Task brief: Copy every record verbatim. Leave the pictures out.

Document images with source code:

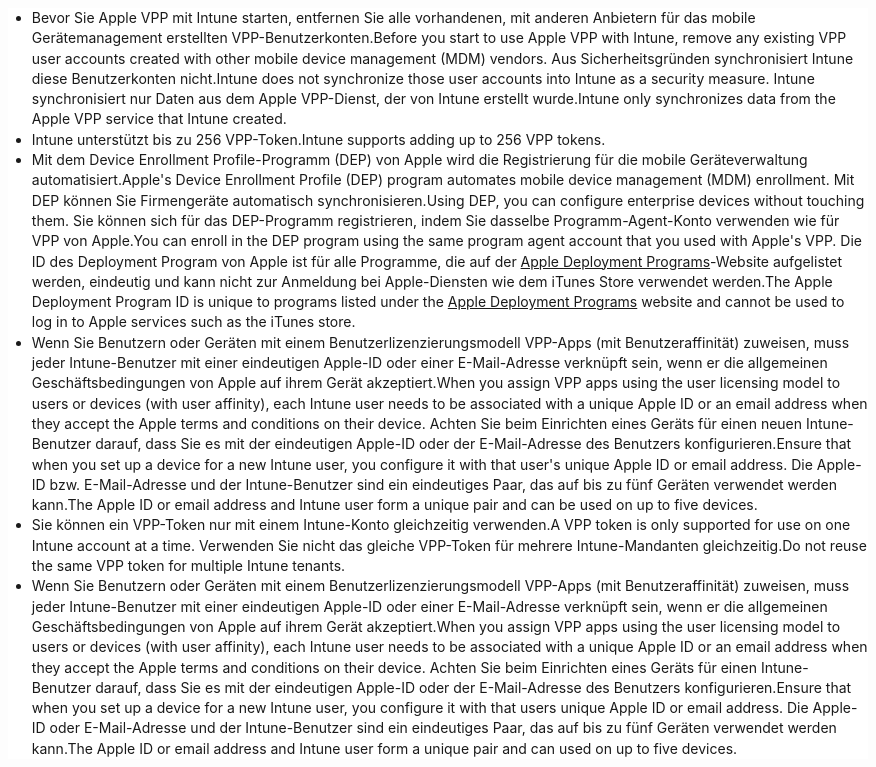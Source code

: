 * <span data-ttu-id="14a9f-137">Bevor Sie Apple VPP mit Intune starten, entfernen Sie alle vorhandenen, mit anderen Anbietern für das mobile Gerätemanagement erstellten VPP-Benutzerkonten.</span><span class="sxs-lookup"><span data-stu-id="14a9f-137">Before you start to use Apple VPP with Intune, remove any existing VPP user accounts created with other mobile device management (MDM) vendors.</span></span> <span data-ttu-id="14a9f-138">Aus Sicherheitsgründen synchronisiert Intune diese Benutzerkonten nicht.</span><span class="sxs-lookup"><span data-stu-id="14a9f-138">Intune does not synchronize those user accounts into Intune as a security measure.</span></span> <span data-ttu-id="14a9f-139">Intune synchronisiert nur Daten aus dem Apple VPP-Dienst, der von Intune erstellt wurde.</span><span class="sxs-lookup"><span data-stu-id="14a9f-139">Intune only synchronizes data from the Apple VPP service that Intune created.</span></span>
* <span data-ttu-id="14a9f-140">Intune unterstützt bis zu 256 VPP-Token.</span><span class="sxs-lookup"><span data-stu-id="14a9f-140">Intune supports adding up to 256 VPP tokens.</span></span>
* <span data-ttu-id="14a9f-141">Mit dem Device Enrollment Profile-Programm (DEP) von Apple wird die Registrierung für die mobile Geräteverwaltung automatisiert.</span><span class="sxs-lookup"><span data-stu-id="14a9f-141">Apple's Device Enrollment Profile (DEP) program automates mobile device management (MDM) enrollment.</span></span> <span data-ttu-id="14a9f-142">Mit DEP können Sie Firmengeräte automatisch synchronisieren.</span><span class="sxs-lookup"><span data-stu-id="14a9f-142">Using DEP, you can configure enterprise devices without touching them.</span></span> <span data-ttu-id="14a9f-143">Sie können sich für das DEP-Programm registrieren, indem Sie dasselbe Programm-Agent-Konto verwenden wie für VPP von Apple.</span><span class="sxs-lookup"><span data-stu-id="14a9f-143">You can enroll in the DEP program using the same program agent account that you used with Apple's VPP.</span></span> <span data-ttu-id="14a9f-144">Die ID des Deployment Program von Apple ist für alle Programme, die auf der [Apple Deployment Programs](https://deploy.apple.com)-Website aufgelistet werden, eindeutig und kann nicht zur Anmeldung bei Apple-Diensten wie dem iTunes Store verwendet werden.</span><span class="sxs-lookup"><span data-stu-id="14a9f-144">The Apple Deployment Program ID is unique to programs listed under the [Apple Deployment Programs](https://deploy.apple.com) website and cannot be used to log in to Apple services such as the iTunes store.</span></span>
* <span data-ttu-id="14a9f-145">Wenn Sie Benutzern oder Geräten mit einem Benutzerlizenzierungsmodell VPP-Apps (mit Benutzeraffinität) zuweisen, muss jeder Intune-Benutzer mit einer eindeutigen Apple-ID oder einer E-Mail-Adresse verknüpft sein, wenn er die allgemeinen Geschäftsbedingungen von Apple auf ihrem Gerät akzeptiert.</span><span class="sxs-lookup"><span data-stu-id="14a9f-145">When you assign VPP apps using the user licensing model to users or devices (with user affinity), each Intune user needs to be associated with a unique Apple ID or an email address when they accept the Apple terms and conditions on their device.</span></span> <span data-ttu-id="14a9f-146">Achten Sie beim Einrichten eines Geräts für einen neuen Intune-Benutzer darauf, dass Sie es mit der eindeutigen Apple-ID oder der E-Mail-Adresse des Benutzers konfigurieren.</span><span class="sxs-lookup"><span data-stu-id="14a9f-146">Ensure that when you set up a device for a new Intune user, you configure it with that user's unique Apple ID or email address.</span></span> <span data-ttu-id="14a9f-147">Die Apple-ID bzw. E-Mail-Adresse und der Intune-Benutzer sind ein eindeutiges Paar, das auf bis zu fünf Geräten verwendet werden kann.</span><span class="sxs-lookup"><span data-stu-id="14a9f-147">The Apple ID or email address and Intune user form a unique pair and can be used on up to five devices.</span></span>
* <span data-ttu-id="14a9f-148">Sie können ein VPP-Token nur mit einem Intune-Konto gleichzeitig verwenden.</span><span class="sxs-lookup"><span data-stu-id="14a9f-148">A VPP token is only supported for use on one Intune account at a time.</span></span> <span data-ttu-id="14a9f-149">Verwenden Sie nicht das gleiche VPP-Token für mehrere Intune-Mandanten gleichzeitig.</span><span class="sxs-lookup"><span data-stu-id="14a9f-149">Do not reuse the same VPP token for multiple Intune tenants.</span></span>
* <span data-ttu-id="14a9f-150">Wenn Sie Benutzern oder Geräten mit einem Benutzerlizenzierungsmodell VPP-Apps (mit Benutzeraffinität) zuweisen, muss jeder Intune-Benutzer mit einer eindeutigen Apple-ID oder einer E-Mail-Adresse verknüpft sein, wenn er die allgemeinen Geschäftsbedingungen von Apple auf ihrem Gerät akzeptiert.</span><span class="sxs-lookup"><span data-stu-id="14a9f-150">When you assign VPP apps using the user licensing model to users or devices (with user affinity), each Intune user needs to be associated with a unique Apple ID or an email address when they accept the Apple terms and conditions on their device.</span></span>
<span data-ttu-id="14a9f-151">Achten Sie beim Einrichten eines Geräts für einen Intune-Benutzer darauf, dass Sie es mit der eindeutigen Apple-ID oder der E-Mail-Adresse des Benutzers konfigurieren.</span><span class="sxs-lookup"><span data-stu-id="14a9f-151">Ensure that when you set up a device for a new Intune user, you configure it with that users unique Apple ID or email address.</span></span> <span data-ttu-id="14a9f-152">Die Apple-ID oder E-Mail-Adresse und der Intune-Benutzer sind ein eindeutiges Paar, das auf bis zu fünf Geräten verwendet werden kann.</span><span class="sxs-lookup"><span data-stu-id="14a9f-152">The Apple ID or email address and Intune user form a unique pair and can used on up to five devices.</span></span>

Response to this exercise:
Source code

: * <span data-ttu-id="14a9f-137">Bevor Sie Apple VPP mit Intune starten, entfernen Sie alle vorhandenen, mit anderen Anbietern für das mobile Gerätemanagement erstellten VPP-Benutzerkonten.</span><span class="sxs-lookup"><span data-stu-id="14a9f-137">Before you start to use Apple VPP with Intune, remove any existing VPP user accounts created with other mobile device management (MDM) vendors.</span></span> <span data-ttu-id="14a9f-138">Aus Sicherheitsgründen synchronisiert Intune diese Benutzerkonten nicht.</span><span class="sxs-lookup"><span data-stu-id="14a9f-138">Intune does not synchronize those user accounts into Intune as a security measure.</span></span> <span data-ttu-id="14a9f-139">Intune synchronisiert nur Daten aus dem Apple VPP-Dienst, der von Intune erstellt wurde.</span><span class="sxs-lookup"><span data-stu-id="14a9f-139">Intune only synchronizes data from the Apple VPP service that Intune created.</span></span>
* <span data-ttu-id="14a9f-140">Intune unterstützt bis zu 256 VPP-Token.</span><span class="sxs-lookup"><span data-stu-id="14a9f-140">Intune supports adding up to 256 VPP tokens.</span></span>
* <span data-ttu-id="14a9f-141">Mit dem Device Enrollment Profile-Programm (DEP) von Apple wird die Registrierung für die mobile Geräteverwaltung automatisiert.</span><span class="sxs-lookup"><span data-stu-id="14a9f-141">Apple's Device Enrollment Profile (DEP) program automates mobile device management (MDM) enrollment.</span></span> <span data-ttu-id="14a9f-142">Mit DEP können Sie Firmengeräte automatisch synchronisieren.</span><span class="sxs-lookup"><span data-stu-id="14a9f-142">Using DEP, you can configure enterprise devices without touching them.</span></span> <span data-ttu-id="14a9f-143">Sie können sich für das DEP-Programm registrieren, indem Sie dasselbe Programm-Agent-Konto verwenden wie für VPP von Apple.</span><span class="sxs-lookup"><span data-stu-id="14a9f-143">You can enroll in the DEP program using the same program agent account that you used with Apple's VPP.</span></span> <span data-ttu-id="14a9f-144">Die ID des Deployment Program von Apple ist für alle Programme, die auf der [Apple Deployment Programs](https://deploy.apple.com)-Website aufgelistet werden, eindeutig und kann nicht zur Anmeldung bei Apple-Diensten wie dem iTunes Store verwendet werden.</span><span class="sxs-lookup"><span data-stu-id="14a9f-144">The Apple Deployment Program ID is unique to programs listed under the [Apple Deployment Programs](https://deploy.apple.com) website and cannot be used to log in to Apple services such as the iTunes store.</span></span>
* <span data-ttu-id="14a9f-145">Wenn Sie Benutzern oder Geräten mit einem Benutzerlizenzierungsmodell VPP-Apps (mit Benutzeraffinität) zuweisen, muss jeder Intune-Benutzer mit einer eindeutigen Apple-ID oder einer E-Mail-Adresse verknüpft sein, wenn er die allgemeinen Geschäftsbedingungen von Apple auf ihrem Gerät akzeptiert.</span><span class="sxs-lookup"><span data-stu-id="14a9f-145">When you assign VPP apps using the user licensing model to users or devices (with user affinity), each Intune user needs to be associated with a unique Apple ID or an email address when they accept the Apple terms and conditions on their device.</span></span> <span data-ttu-id="14a9f-146">Achten Sie beim Einrichten eines Geräts für einen neuen Intune-Benutzer darauf, dass Sie es mit der eindeutigen Apple-ID oder der E-Mail-Adresse des Benutzers konfigurieren.</span><span class="sxs-lookup"><span data-stu-id="14a9f-146">Ensure that when you set up a device for a new Intune user, you configure it with that user's unique Apple ID or email address.</span></span> <span data-ttu-id="14a9f-147">Die Apple-ID bzw. E-Mail-Adresse und der Intune-Benutzer sind ein eindeutiges Paar, das auf bis zu fünf Geräten verwendet werden kann.</span><span class="sxs-lookup"><span data-stu-id="14a9f-147">The Apple ID or email address and Intune user form a unique pair and can be used on up to five devices.</span></span>
* <span data-ttu-id="14a9f-148">Sie können ein VPP-Token nur mit einem Intune-Konto gleichzeitig verwenden.</span><span class="sxs-lookup"><span data-stu-id="14a9f-148">A VPP token is only supported for use on one Intune account at a time.</span></span> <span data-ttu-id="14a9f-149">Verwenden Sie nicht das gleiche VPP-Token für mehrere Intune-Mandanten gleichzeitig.</span><span class="sxs-lookup"><span data-stu-id="14a9f-149">Do not reuse the same VPP token for multiple Intune tenants.</span></span>
* <span data-ttu-id="14a9f-150">Wenn Sie Benutzern oder Geräten mit einem Benutzerlizenzierungsmodell VPP-Apps (mit Benutzeraffinität) zuweisen, muss jeder Intune-Benutzer mit einer eindeutigen Apple-ID oder einer E-Mail-Adresse verknüpft sein, wenn er die allgemeinen Geschäftsbedingungen von Apple auf ihrem Gerät akzeptiert.</span><span class="sxs-lookup"><span data-stu-id="14a9f-150">When you assign VPP apps using the user licensing model to users or devices (with user affinity), each Intune user needs to be associated with a unique Apple ID or an email address when they accept the Apple terms and conditions on their device.</span></span>
<span data-ttu-id="14a9f-151">Achten Sie beim Einrichten eines Geräts für einen Intune-Benutzer darauf, dass Sie es mit der eindeutigen Apple-ID oder der E-Mail-Adresse des Benutzers konfigurieren.</span><span class="sxs-lookup"><span data-stu-id="14a9f-151">Ensure that when you set up a device for a new Intune user, you configure it with that users unique Apple ID or email address.</span></span> <span data-ttu-id="14a9f-152">Die Apple-ID oder E-Mail-Adresse und der Intune-Benutzer sind ein eindeutiges Paar, das auf bis zu fünf Geräten verwendet werden kann.</span><span class="sxs-lookup"><span data-stu-id="14a9f-152">The Apple ID or email address and Intune user form a unique pair and can used on up to five devices.</span></span>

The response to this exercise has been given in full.